A stately table mountain towering into churning clouds, Roraima (2810m) lures hikers and nature-lovers looking for Venezuela at its natural and rugged best. Unexplored until 1884, and studied extensively by botanists ever since, the stark landscape contains strange rock formations and graceful arches, ribbon waterfalls, glittering quartz deposits and carnivorous plants.
Delta del Orinoco
Roaring howler monkeys welcome the dawn. Piranhas clamp onto anything that bleeds. Screaming clouds of parrots gather at dusk, and weaving bats gobble insects under the blush of a million stars. For wildlife-viewing on the water's edge, it's hard to outshine the Orinoco Delta (Delta del Orinoco).
Parque Nacional El Ávila
One of the great attractions of the Caracas area, this national park encompasses some 90km of the coastal mountain range north of the city.

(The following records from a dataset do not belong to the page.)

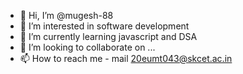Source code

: - 👋 Hi, I’m @mugesh-88
- 👀 I’m interested in software development
- 🌱 I’m currently learning javascript and DSA
- 💞️ I’m looking to collaborate on ...
- 📫 How to reach me - mail 20eumt043@skcet.ac.in

<!---
mugesh-88/mugesh-88 is a ✨ special ✨ repository because its `README.md` (this file) appears on your GitHub profile.
You can click the Preview link to take a look at your changes.
--->
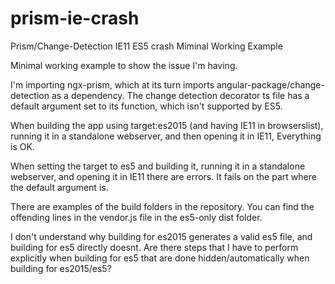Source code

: # prism-ie-crash
Prism/Change-Detection IE11 ES5 crash Miminal Working Example

Minimal working example to show the issue I'm having.

I'm importing ngx-prism, which at its turn imports angular-package/change-detection as a dependency.
The change detection decorator ts file has a default argument set to its function, which isn't supported by ES5.

When building the app using target:es2015 (and having IE11 in browserslist), running it in a standalone webserver, and then opening it in IE11, Everything is OK.

When setting the target to es5 and building it, running it in a standalone webserver, and opening it in IE11 there are errors.
It fails on the part where the default argument is.

There are examples of the build folders in the repository. You can find the offending lines in the vendor.js file in the es5-only dist folder.

I don't understand why building for es2015 generates a valid es5 file, and building for es5 directly doesnt.
Are there steps that I have to perform explicitly when building for es5 that are done hidden/automatically when building for es2015/es5?

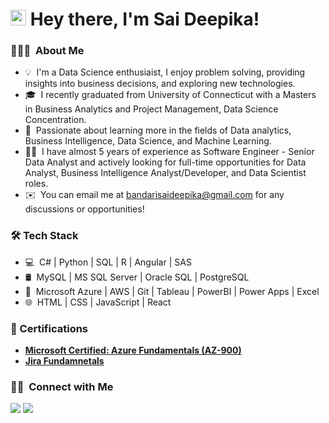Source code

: 
<h1> <img src = "https://raw.githubusercontent.com/MartinHeinz/MartinHeinz/master/wave.gif" width = 25px> Hey there, I'm Sai Deepika!</h1>



### 👨🏻‍💻 &nbsp;About Me

- 💡 &nbsp;I'm a Data Science enthusiaist, I enjoy problem solving, providing insights into business decisions, and exploring new technologies.
- 🎓 &nbsp;I recently graduated from University of Connecticut with a Masters in Business Analytics and Project Management, Data Science Concentration.
- 🌱 &nbsp;Passionate about learning more in the fields of Data analytics, Business Intelligence, Data Science, and Machine Learning.
- 👩‍💻 &nbsp;I have almost 5 years of experience as Software Engineer - Senior Data Analyst and actively looking for full-time opportunities for Data Analyst, Business Intelligence Analyst/Developer, and Data Scientist roles.
- ✉️ &nbsp;You can email me at bandarisaideepika@gmail.com for any discussions or opportunities!


<h3>🛠 Tech Stack</h3>

- 💻 &nbsp;C# | Python | SQL | R | Angular | SAS 
- 🛢 &nbsp;MySQL | MS SQL Server | Oracle SQL | PostgreSQL
- 🔧 &nbsp;Microsoft Azure | AWS | Git | Tableau | PowerBI | Power Apps | Excel
- 🌐 &nbsp;HTML | CSS | JavaScript | React

### 📜 Certifications
- [**Microsoft Certified: Azure Fundamentals (AZ-900)**](https://www.credly.com/badges/b6b4f6ac-8c34-415f-b68c-125635c22f95/public_url)
- [**Jira Fundamnetals**](https://university.atlassian.com/student/award/V2rLbD6t1QkxX8Sfszh22St6)


### 🤝🏻 &nbsp;Connect with Me

<a href="https://www.linkedin.com/in/saideepikabandari/"><img src="https://img.shields.io/badge/-SaiDeepika%20Bandari-0077B5?style=flat&logo=Linkedin&logoColor=white"/></a>
<a href="mailto:bandarisaideepika@gmail.com"><img src="https://img.shields.io/badge/-bandarisaideepika@gmail.com-D14836?style=flat&logo=Gmail&logoColor=white"/></a>
</p>
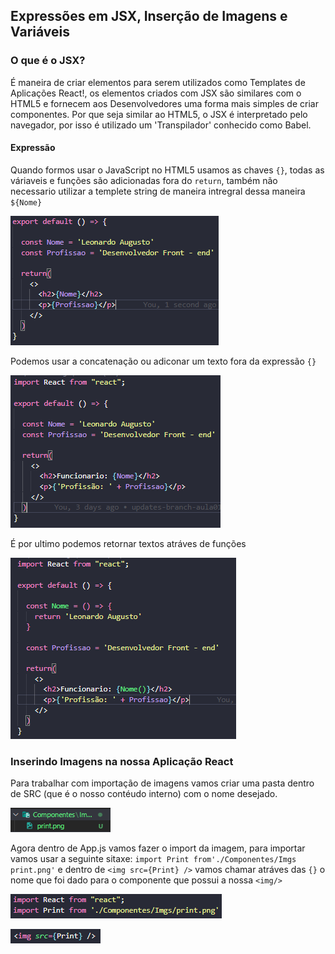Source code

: ## Expressões em JSX, Inserção de Imagens e Variáveis

### O que é o JSX?

É maneira de criar elementos para serem utilizados como Templates de Aplicações React!,
os elementos criados com JSX são similares com o HTML5 e fornecem aos Desenvolvedores uma forma
mais simples de criar componentes. Por que seja similar ao HTML5, o JSX é interpretado pelo navegador,
por isso é utilizado um 'Transpilador' conhecido como Babel.

#### Expressão

Quando formos usar o JavaScript no HTML5 usamos as chaves `{}`, todas as váriaveis e funções são 
adicionadas fora do `return`, também não necessario utilizar a templete string de maneira intregral 
dessa maneira `${Nome}`

![img](Screenshot_7.png)

Podemos usar a concatenação ou adiconar um texto fora da expressão `{}`

![img](Screenshot_8.png)

É por ultimo podemos retornar textos atráves de funções

![img](Screenshot_9.png)


### Inserindo Imagens na nossa Aplicação React
 
Para trabalhar com importação de imagens vamos criar uma pasta dentro de SRC (que é o nosso contéudo interno)
com o nome desejado.

![img](Screenshot_10.png)

Agora dentro de App.js vamos fazer o import da imagem, para importar vamos usar a seguinte sitaxe:
`import Print from'./Componentes/Imgs print.png'` 
e dentro de `<img src={Print} />` vamos chamar atráves das `{}` o nome que foi dado para o componente que possui a nossa `<img/>`

![img](Screenshot_11.png)

![img](Screenshot_12.png)


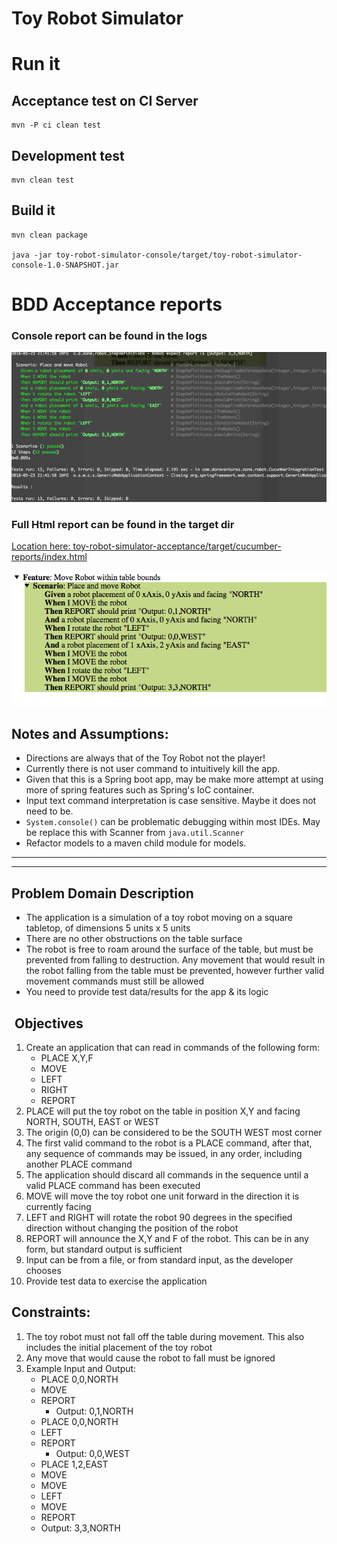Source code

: # Toy Robot Simulator

# Run it

## Acceptance test on CI Server

    mvn -P ci clean test
    
## Development test

    mvn clean test
      
## Build it

    mvn clean package

    java -jar toy-robot-simulator-console/target/toy-robot-simulator-console-1.0-SNAPSHOT.jar


# BDD Acceptance reports

### Console report can be found in the logs

![Example Console Screenshot](bdd_pretty_console.png)

### Full Html report can be found in the target dir

[Location here: toy-robot-simulator-acceptance/target/cucumber-reports/index.html](toy-robot-simulator-acceptance/target/cucumber-reports/index.html)

![Example HTML Screenshot](bdd_pretty_html.png)


## Notes and Assumptions:

- Directions are always that of the Toy Robot not the player!
- Currently there is not user command to intuitively kill the app.
- Given that this is a Spring boot app, may be make more attempt at using more of spring features such as Spring's IoC container.
- Input text command interpretation is case sensitive.  Maybe it does not need to be. 
- `System.console()` can be problematic debugging within most IDEs. May be replace this with Scanner from `java.util.Scanner`
- Refactor models to a maven child module for models.
---

---


## Problem Domain Description

- The application is a simulation of a toy robot moving on a square tabletop, of dimensions 5 units x 5 units
- There are no other obstructions on the table surface
- The robot is free to roam around the surface of the table, but must be prevented from falling to destruction. Any movement that would result in the robot falling from the table must be prevented, however further valid movement commands must still be allowed
- You need to provide test data/results for the app & its logic


##  Objectives
1. Create an application that can read in commands of the following form:
    - PLACE X,Y,F
    - MOVE
    - LEFT
    - RIGHT
    - REPORT
1. PLACE will put the toy robot on the table in position X,Y and facing NORTH, SOUTH, EAST or WEST
1. The origin (0,0) can be considered to be the SOUTH WEST most corner
1. The first valid command to the robot is a PLACE command, after that, any sequence of commands may be issued, in any order, including another PLACE command
1. The application should discard all commands in the sequence until a valid PLACE command has been executed
1. MOVE will move the toy robot one unit forward in the direction it is currently facing
1. LEFT and RIGHT will rotate the robot 90 degrees in the specified direction without changing the position of the robot
1. REPORT will announce the X,Y and F of the robot. This can be in any form, but standard output is sufficient
1. Input can be from a file, or from standard input, as the developer chooses
1. Provide test data to exercise the application


## Constraints:

1. The toy robot must not fall off the table during movement. This also includes the initial placement of the toy robot
1. Any move that would cause the robot to fall must be ignored
1. Example Input and Output:
    - PLACE 0,0,NORTH
    - MOVE
    - REPORT
      - Output: 0,1,NORTH
    - PLACE 0,0,NORTH
    - LEFT
    - REPORT
      - Output: 0,0,WEST
    - PLACE 1,2,EAST
    - MOVE
    - MOVE
    - LEFT
    - MOVE
    - REPORT
    - Output: 3,3,NORTH
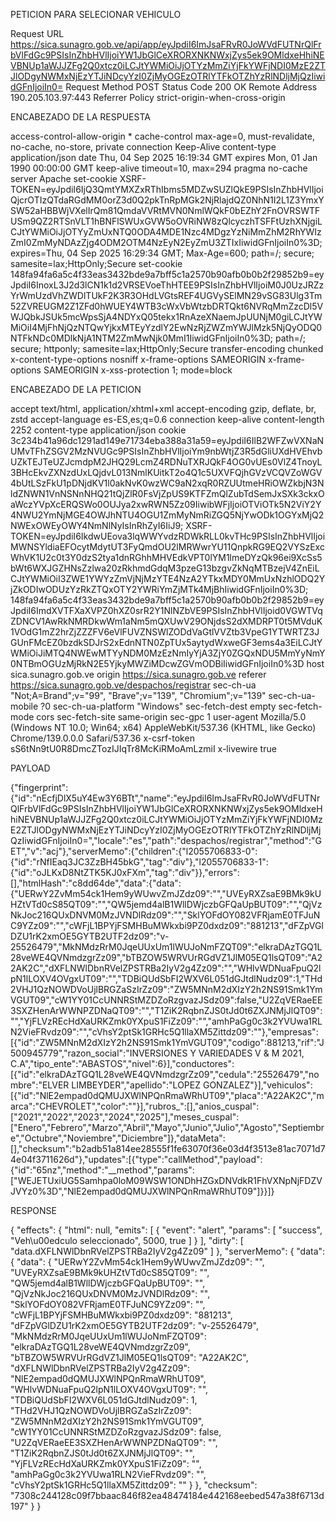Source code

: PETICION PARA SELECIONAR VEHICULO

Request URL
https://sica.sunagro.gob.ve/api/app/eyJpdiI6ImJsaFRvR0JoWVdFUTNrQlFrbVlFdGc9PSIsInZhbHVlIjoiYW1JbGlCeXRORXNKNWxjZys5ek9OMldxeHhiNEVBNUp1aWJJZFg2Q0xtcz0iLCJtYWMiOiJjOTYzMmZiYjFkYWFjNDI0MzE2ZTJlODgyNWMxNjEzYTJiNDcyYzI0ZjMyOGEzOTRlYTFkOTZhYzRlNDljMjQzIiwidGFnIjoiIn0=
Request Method
POST
Status Code
200 OK
Remote Address
190.205.103.97:443
Referrer Policy
strict-origin-when-cross-origin

ENCABEZADO DE LA RESPUESTA

access-control-allow-origin
*
cache-control
max-age=0, must-revalidate, no-cache, no-store, private
connection
Keep-Alive
content-type
application/json
date
Thu, 04 Sep 2025 16:19:34 GMT
expires
Mon, 01 Jan 1990 00:00:00 GMT
keep-alive
timeout=10, max=294
pragma
no-cache
server
Apache
set-cookie
XSRF-TOKEN=eyJpdiI6IjQ3QmtYMXZxRThIbms5MDZwSUZlQkE9PSIsInZhbHVlIjoiQjcrOTIzQTdaRGdMM0orZ3d0Q2pkTnRpMGk2NjRlajdQZ0NhN1I2L1Z3YmxYSW52aHBBWjVXelIrQm81QmdaVVRtMVN0NmlWQkF0bEZhY2FnOVRSWTFUSm9QZ2RTSnVLT1hBNFlSWUxGVW5oOVRiNW8zQlcyczhTSFFtUzhXNjgiLCJtYWMiOiJjOTYyZmUxNTQ0ODA4MDE1Nzc4MDgzYzNiMmZhM2RhYWIzZmI0ZmMyNDAzZjg4ODM2OTM4NzEyN2EyZmU3ZTIxIiwidGFnIjoiIn0%3D; expires=Thu, 04 Sep 2025 16:29:34 GMT; Max-Age=600; path=/; secure; samesite=lax;HttpOnly;Secure
set-cookie
148fa94fa6a5c4f33eas3432bde9a7bff5c1a2570b90afb0b0b2f29852b9=eyJpdiI6InoxL3J2d3lCN1k1d2VRSEVoeThHTEE9PSIsInZhbHVlIjoiM0J0UzJRZzYrWmUzdVhZWDlTUkF2K3R3OHdLVGtsREF4UGVySElMN29vSG83Ulg3Tm52ZVREUGM2Z1ZFd0hWUEY4WTB3cWxVbWtzbDRTQkt6NVRqMmZzcDl5VWJQbkJSUk5mcWpsSjA4NDYxQ05tekx1RnAzeXNaemJpUUNjM0giLCJtYWMiOiI4MjFhNjQzNTQwYjkxMTEyYzdlY2EwNzRjZWZmYWJlMzk5NjQyODQ0NTFkNDc0MDlkNjA1NTM2ZmMwNjk0MmI1IiwidGFnIjoiIn0%3D; path=/; secure; httponly; samesite=lax;HttpOnly;Secure
transfer-encoding
chunked
x-content-type-options
nosniff
x-frame-options
SAMEORIGIN
x-frame-options
SAMEORIGIN
x-xss-protection
1; mode=block

ENCABEZADO DE LA PETICION

accept
text/html, application/xhtml+xml
accept-encoding
gzip, deflate, br, zstd
accept-language
es-ES,es;q=0.6
connection
keep-alive
content-length
2252
content-type
application/json
cookie
3c234b41a96dc1291ad149e71734eba388a31a59=eyJpdiI6IlB2WFZwVXNaNUMvTFhZSGV2MzNVUGc9PSIsInZhbHVlIjoiYm9nbWtjZ3R5dGliUXdHVEhvbUZkTEJTeUZJcmdpM2JHQ29LcmZ4RDNuTXRJQkF4OG0vUEs0VlZ4TnoyL3BHcEkvZXNzdUxLQjdvL013NmlKUitkT2o4Q1c5UXVFQjhGVzVCQVZoWGV4bUtLSzFkU1pDNjdKV1l0akNvK0wzWC9aN2xqR0RZUUtmeHRiOWZkbjN3NldZNWN1VnNSNnNHQ21tQjZlR0FsVjZpUS9KTFZmQlZubTdSemJxSXk3ckxOaWczYVpXcERQSWo0OUJya2xwRWN5Zz09IiwibWFjIjoiOTViOTk5N2ViY2Y4NWU2YmNjMGE4OWJhNTU4OGU1ZmMyNmRiZGQ5NjYwODk1OGYxMjQ2NWExOWEyOWY4NmNlNyIsInRhZyI6IiJ9; XSRF-TOKEN=eyJpdiI6IkdwUEova3lqWWYvdzRDWkRLL0kvTHc9PSIsInZhbHVlIjoiMWNSYldiaEFOcytMdytUT3FyQmdOU2lMRWwrYU11QnpkRG9EQ2VYSzExcWhVK1U2c0t3Y0dzS2tya1dnRGhhMHVEdkVPT0lYM1lmeDYzQk96ei9XcSs5bWt6WXJGZHNsZzlwa20zRkhmdGdqM3pzeG13bzgvZkNqMTBzejV4ZnEiLCJtYWMiOiI3ZWE1YWYzZmVjNjMzYTE4NzA2YTkxMDY0MmUxNzhlODQ2YjZkODIwODUzYzRkZTQxOTY2YWRiYmZjMTk4MjBhIiwidGFnIjoiIn0%3D; 148fa94fa6a5c4f33eas3432bde9a7bff5c1a2570b90afb0b0b2f29852b9=eyJpdiI6ImdXVTFXaXVPZ0hXZ0srR2Y1NlNZbVE9PSIsInZhbHVlIjoid0VGWTVqZDNCV1AwRkNMRDkwWm1aNm5mQXUwV29ONjdsS2dXMDRPT0t5MVduK1VOdG1mZ2hrZjZZZFV6eVlFUVZNSWlZODdVaGtlVVZtb3VpeG1YTWRTZ3JGUnFMcEZ0bzdkSDJrS2xEdnNTN0ZpTUx5aytydWxweGF3ems4a3EiLCJtYWMiOiJiMTQ4NWEwMTYyNDM0MzEzNmIyYjA3ZjY0ZGQxNDU5MmYyNmY0NTBmOGUzMjRkN2E5YjkyMWZiMDcwZGVmODBiIiwidGFnIjoiIn0%3D
host
sica.sunagro.gob.ve
origin
https://sica.sunagro.gob.ve
referer
https://sica.sunagro.gob.ve/despachos/registrar
sec-ch-ua
"Not;A=Brand";v="99", "Brave";v="139", "Chromium";v="139"
sec-ch-ua-mobile
?0
sec-ch-ua-platform
"Windows"
sec-fetch-dest
empty
sec-fetch-mode
cors
sec-fetch-site
same-origin
sec-gpc
1
user-agent
Mozilla/5.0 (Windows NT 10.0; Win64; x64) AppleWebKit/537.36 (KHTML, like Gecko) Chrome/139.0.0.0 Safari/537.36
x-csrf-token
sS6tNn9tU0R8DmcZTozIJIqTr8McKiRMoAmLzmiI
x-livewire
true

PAYLOAD

{"fingerprint":{"id":"nEcfjDlX5uY4Ew3Y6BTt","name":"eyJpdiI6ImJsaFRvR0JoWVdFUTNrQlFrbVlFdGc9PSIsInZhbHVlIjoiYW1JbGlCeXRORXNKNWxjZys5ek9OMldxeHhiNEVBNUp1aWJJZFg2Q0xtcz0iLCJtYWMiOiJjOTYzMmZiYjFkYWFjNDI0MzE2ZTJlODgyNWMxNjEzYTJiNDcyYzI0ZjMyOGEzOTRlYTFkOTZhYzRlNDljMjQzIiwidGFnIjoiIn0=","locale":"es","path":"despachos/registrar","method":"GET","v":"acj"},"serverMemo":{"children":{"l2055706833-0":{"id":"rNfIEaq3JC3ZzBH45bkG","tag":"div"},"l2055706833-1":{"id":"oJLKxD8NtZTK5KJ0xFXm","tag":"div"}},"errors":[],"htmlHash":"c8dd64de","data":{"data":{"UERwY2ZvMm54ck1Hem9yWUwvZmJZdz09":"","UVEyRXZsaE9BMk9kUHZtVTd0cS85QT09":"","QW5jemd4alB1WllDWjczbGFQaUpBUT09":"","QjVzNkJoc216QUxDNVM0MzJVNDlRdz09":"","SklYOFdOY082VFRjamE0TFJuNC9YZz09":"","cWFjL1BPYjFSMHBuMWkxbi9PZ0dxdz09":"881213","dFZpVGlDZU1rK2xmOE5GYTB2UTF2dz09":"v-25526479","MkNMdzRrM0JqeUUxUm1lWUJoNmFZQT09":"elkraDAzTGQ1L28veWE4QVNmdzgrZz09","bTBZOW5WRVUrRGdVZ1JlM05EQ1lsQT09":"A22AK2C","dXFLNWlDbnRVelZPSTRBa2IyV2g4Zz09":"","WHlvWDNuaFpuQ2lpN1lLOXV4OVgxUT09":"","TDBiQUdSbFI2WXV6L051dGJtdlNudz09":1,"THd2VHJ1QzNOWDVoUjlBRGZaSzIrZz09":"ZW5MNnM2dXIzY2h2NS91Smk1YmVGUT09","cW1YY01CcUNNRStMZDZoRzgvazJSdz09":false,"U2ZqVERaeEE3SXZHenArWWNPZDNaQT09":"","T1ZiK2RqbnZJS0tJd0t6ZXJNMjJlQT09":"","YjFLVzREcHdXaURKZmk0YXpuS1FiZz09":"","amhPaGg0c3k2YVUwa1RLN2VieFRvdz09":"","cVhsY2ptSk1GRHc5Q1llaXM5Zittdz09":""},"empresas":[{"id":"ZW5MNnM2dXIzY2h2NS91Smk1YmVGUT09","codigo":881213,"rif":"J500945779","razon_social":"INVERSIONES Y VARIEDADES V & M 2021, C.A","tipo_ente":"ABASTOS","nivel":6}],"conductores":[{"id":"elkraDAzTGQ1L28veWE4QVNmdzgrZz09","cedula":"25526479","nombre":"ELVER LIMBEYDER","apellido":"LOPEZ GONZALEZ"}],"vehiculos":[{"id":"NlE2empad0dQMUJXWlNPQnRmaWRhUT09","placa":"A22AK2C","marca":"CHEVROLET","color":""}],"rubros_":[],"anios_cuspal":["2021","2022","2023","2024","2025"],"meses_cuspal":["Enero","Febrero","Marzo","Abril","Mayo","Junio","Julio","Agosto","Septiembre","Octubre","Noviembre","Diciembre"]},"dataMeta":[],"checksum":"b2adb51a814ee28555f1fe63070f36e03d4f3513e81ac7071d74e04f3711626d"},"updates":[{"type":"callMethod","payload":{"id":"65nz","method":"__method","params":["WEJETUxiUG5Samhpa0loM09WSW1ONDhHZGxDNVdkR1FhVXNpNjFDZVJVYz0%3D","NlE2empad0dQMUJXWlNPQnRmaWRhUT09"]}}]}

RESPONSE

{
    "effects": {
        "html": null,
        "emits": [
            {
                "event": "alert",
                "params": [
                    "success",
                    "Veh\u00edculo seleccionado",
                    5000,
                    true
                ]
            }
        ],
        "dirty": [
            "data.dXFLNWlDbnRVelZPSTRBa2IyV2g4Zz09"
        ]
    },
    "serverMemo": {
        "data": {
            "data": {
                "UERwY2ZvMm54ck1Hem9yWUwvZmJZdz09": "",
                "UVEyRXZsaE9BMk9kUHZtVTd0cS85QT09": "",
                "QW5jemd4alB1WllDWjczbGFQaUpBUT09": "",
                "QjVzNkJoc216QUxDNVM0MzJVNDlRdz09": "",
                "SklYOFdOY082VFRjamE0TFJuNC9YZz09": "",
                "cWFjL1BPYjFSMHBuMWkxbi9PZ0dxdz09": "881213",
                "dFZpVGlDZU1rK2xmOE5GYTB2UTF2dz09": "v-25526479",
                "MkNMdzRrM0JqeUUxUm1lWUJoNmFZQT09": "elkraDAzTGQ1L28veWE4QVNmdzgrZz09",
                "bTBZOW5WRVUrRGdVZ1JlM05EQ1lsQT09": "A22AK2C",
                "dXFLNWlDbnRVelZPSTRBa2IyV2g4Zz09": "NlE2empad0dQMUJXWlNPQnRmaWRhUT09",
                "WHlvWDNuaFpuQ2lpN1lLOXV4OVgxUT09": "",
                "TDBiQUdSbFI2WXV6L051dGJtdlNudz09": 1,
                "THd2VHJ1QzNOWDVoUjlBRGZaSzIrZz09": "ZW5MNnM2dXIzY2h2NS91Smk1YmVGUT09",
                "cW1YY01CcUNNRStMZDZoRzgvazJSdz09": false,
                "U2ZqVERaeEE3SXZHenArWWNPZDNaQT09": "",
                "T1ZiK2RqbnZJS0tJd0t6ZXJNMjJlQT09": "",
                "YjFLVzREcHdXaURKZmk0YXpuS1FiZz09": "",
                "amhPaGg0c3k2YVUwa1RLN2VieFRvdz09": "",
                "cVhsY2ptSk1GRHc5Q1llaXM5Zittdz09": ""
            }
        },
        "checksum": "7308c244128c09f7bbaac846f82ea48474184e442168eebed547a38f6713d197"
    }
}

The highest peak in the range is Pico Naiguatá (2765m), while the most visited is Pico El Ávila (2105m), which is accessed by the teleférico (cable car).
Isla De Margarita
While Isla de Margarita itself certainly has some of the country's best beaches and enjoys a dramatic, mountainous interior to boot, its unchecked development, traffic-clogged roads and creeping urban sprawl has made something of a mockery of its tropical paradise image.
Parque Nacional Morrocoy
One of the most spectacular coastal environments in Venezuela, Parque Nacional Morrocoy comprises a strip of park on the mainland, and extends offshore to scores of islands, islets and cays. Some islands are fringed by white-sand beaches and surrounded by coral reefs.